Others were simply persistent.


For months through the end of 1997 and into early 1998, residents of Los Altos Hills and Woodside reported seeing strangers cruising the area. One afternoon, Patricia Hamann saw an unfamiliar man standing at the cluster of mailboxes near her Woodside home. He appeared to be looking through the mail; she asked him what he was doing. The stranger -- Robert Nikolayev -- replied in broken English that his boss had assigned him to pass out supermarket fliers and held up a pile of newspaper advertising inserts as proof of his mission. After a brief conversation, he got into a nearby car, where a woman was waiting for him, and drove down the road to another cluster of mailboxes. A week or so later, Hamann saw Nikolayev again at the mailboxes. Though Hamann hadn't noticed anything missing from her mail, the scene seemed suspicious. She phoned police.

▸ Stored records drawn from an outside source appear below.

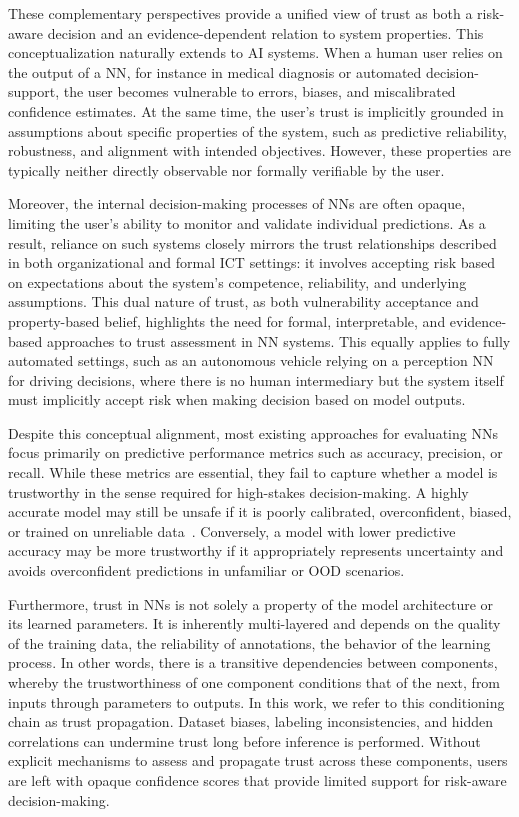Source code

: These complementary perspectives provide a unified view of trust as both a risk-aware decision and an evidence-dependent relation to system properties. This conceptualization naturally extends to \ac{AI} systems. When a human user relies on the output of a \ac{NN}, for instance in medical diagnosis or automated decision-support, the user becomes vulnerable to errors, biases, and miscalibrated confidence estimates. At the same time, the user's trust is implicitly grounded in assumptions about specific properties of the system, such as predictive reliability, robustness, and alignment with intended objectives. However, these properties are typically neither directly observable nor formally verifiable by the user.

Moreover, the internal decision-making processes of \acp{NN} are often opaque, limiting the user's ability to monitor and validate individual predictions. As a result, reliance on such systems closely mirrors the trust relationships described in both organizational and formal \ac{ICT} settings: it involves accepting risk based on expectations about the system's competence, reliability, and underlying assumptions. This dual nature of trust, as both vulnerability acceptance and property-based belief, highlights the need for formal, interpretable, and evidence-based approaches to trust assessment in \ac{NN} systems. This equally applies to fully automated settings, such as an autonomous vehicle relying on a perception \ac{NN} for driving decisions, where there is no human intermediary but the system itself must implicitly accept risk when making decision based on model outputs.

Despite this conceptual alignment, most existing approaches for evaluating \acp{NN} focus primarily on predictive performance metrics such as accuracy, precision, or recall. While these metrics are essential, they fail to capture whether a model is trustworthy in the sense required for high-stakes decision-making. A highly accurate model may still be unsafe if it is poorly calibrated, overconfident, biased, or trained on unreliable data~\cite{ovadia2019trustmodelsuncertaintyevaluating, begoli2019need}. Conversely, a model with lower predictive accuracy may be more trustworthy if it appropriately represents uncertainty and avoids overconfident predictions in unfamiliar or \ac{OOD} scenarios. 

Furthermore, trust in \acp{NN} is not solely a property of the model architecture or its learned parameters. It is inherently multi-layered and depends on the quality of the training data, the reliability of annotations, the behavior of the learning process. In other words, there is a transitive dependencies between components, whereby the trustworthiness of one component conditions that of the next, from inputs through parameters to outputs. In this work, we refer to this conditioning chain as trust propagation. Dataset biases, labeling inconsistencies, and hidden correlations can undermine trust long before inference is performed. Without explicit mechanisms to assess and propagate trust across these components, users are left with opaque confidence scores that provide limited support for risk-aware decision-making.

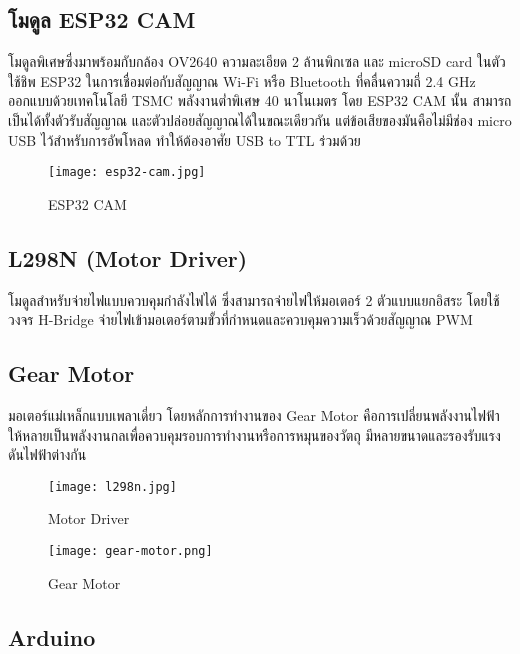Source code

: \subsection{โมดูล ESP32 CAM}
โมดูลพิเศษซึ่งมาพร้อมกับกล้อง OV2640 ความละเอียด 2 ล้านพิกเซล และ microSD card ในตัว ใช้ชิพ ESP32 ในการเชื่อมต่อกับสัญญาณ Wi-Fi หรือ Bluetooth ที่คลื่นความถี่ 2.4 GHz
ออกแบบด้วยเทคโนโลยี TSMC พลังงานต่ำพิเศษ 40 นาโนเมตร โดย ESP32 CAM นั้น สามารถเป็นได้ทั้งตัวรับสัญญาณ และตัวปล่อยสัญญาณได้ในขณะเดียวกัน แต่ข้อเสียของมันคือไม่มีช่อง micro USB
ไว้สำหรับการอัพโหลด ทำให้ต้องอาศัย USB to TTL ร่วมด้วย \cite{ESP32CAM}
\begin{figure}[ht]
    \centering
    \texttt{[image: esp32-cam.jpg]}
    \caption{ESP32 CAM}
    \label{fig:esp32-cam}
\end{figure}

\subsection{L298N (Motor Driver)}
โมดูลสำหรับจ่ายไฟแบบควบคุมกำลังไฟได้ ซึ่งสามารถจ่ายไฟให้มอเตอร์ 2 ตัวแบบแยกอิสระ โดยใช้วงจร H-Bridge จ่ายไฟเข้ามอเตอร์ตามขั้วที่กำหนดและควบคุมความเร็วด้วยสัญญาณ PWM

\subsection{Gear Motor}
มอเตอร์แม่เหล็กแบบเพลาเดี่ยว โดยหลักการทำงานของ Gear Motor คือการเปลี่ยนพลังงานไฟฟ้าให้หลายเป็นพลังงานกลเพื่อควบคุมรอบการทำงานหรือการหมุนของวัตถุ มีหลายขนาดและรองรับแรงดันไฟฟ้าต่างกัน
\begin{figure}
    \centering
    \begin{minipage}{.5\textwidth}
      \centering
      \texttt{[image: l298n.jpg]}
      \caption{Motor Driver}
      \label{fig:l298n}
    \end{minipage}%
    \begin{minipage}{.5\textwidth}
      \centering
      \texttt{[image: gear-motor.png]}
      \caption{Gear Motor}
      \label{fig:gear-motor}
    \end{minipage}
\end{figure}

\subsection{Arduino}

In January 1998, San Mateo sheriff's deputies staking out the neighborhood saw a Toyota pull up in front of a small row of mailboxes; one of its occupants quickly handled some mail from the boxes and then drove away. The deputies stopped the car and found Nikolayev, Kogan, and a woman inside.

A week later, deputies showed up at Nikolayev's apartment on Vicente Street in San Francisco's Sunset District. When no one answered the door, the cops kicked it in as Nikolayev was coming out of the kitchen. A neighbor found two stolen credit cards on the ground underneath Nikolayev's kitchen window. Nikolayev was arrested on charges of receiving stolen property and released on bail.

The next month, Nikolayev and two accomplices went shopping for computer equipment with stolen credit cards. Court documents say the three talked about laptop computers for a while and eventually decided to purchase one. One of Nikolayev's accomplices handed the store clerk a credit card; the other stood near the door of the store, talking on a cell phone.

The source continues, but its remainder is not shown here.